[Plain-text document sources]

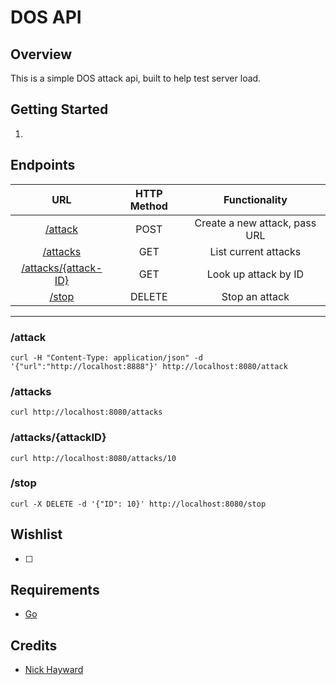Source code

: # DOS API

## Overview
This is a simple DOS attack api, built to help test server load.

## Getting Started
1.


## Endpoints
|URL | HTTP Method | Functionality |
|:---:|:---:|:---:|
|[/attack](#attack) | POST | Create a new attack, pass URL |
|[/attacks](#attacks)| GET | List current attacks |
|[/attacks/{attack-ID}](#attacksattackID)| GET | Look up attack by ID |
|[/stop](#stop)| DELETE | Stop an attack |

----------------------------

### /attack
```
curl -H "Content-Type: application/json" -d '{"url":"http://localhost:8888"}' http://localhost:8080/attack
```

### /attacks
```
curl http://localhost:8080/attacks
```

###  /attacks/{attackID}
```
curl http://localhost:8080/attacks/10
```

###  /stop
```
curl -X DELETE -d '{"ID": 10}' http://localhost:8080/stop
```

## Wishlist
- [ ]

## Requirements
* [Go](https://github.com/golang/example)

## Credits
- [Nick Hayward](https://github.com/nehayward)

• EXERCISE: The answer should consist only of the lines from the one containing "attack by ID |" through the last line of the data, given again exactly.

• EXERCISE ANSWER:
|[/attacks/{attack-ID}](#attacksattackID)| GET | Look up attack by ID |
|[/stop](#stop)| DELETE | Stop an attack |

----------------------------

### /attack
```
curl -H "Content-Type: application/json" -d '{"url":"http://localhost:8888"}' http://localhost:8080/attack
```

### /attacks
```
curl http://localhost:8080/attacks
```

###  /attacks/{attackID}
```
curl http://localhost:8080/attacks/10
```

###  /stop
```
curl -X DELETE -d '{"ID": 10}' http://localhost:8080/stop
```

## Wishlist
- [ ]

## Requirements
* [Go](https://github.com/golang/example)

## Credits
- [Nick Hayward](https://github.com/nehayward)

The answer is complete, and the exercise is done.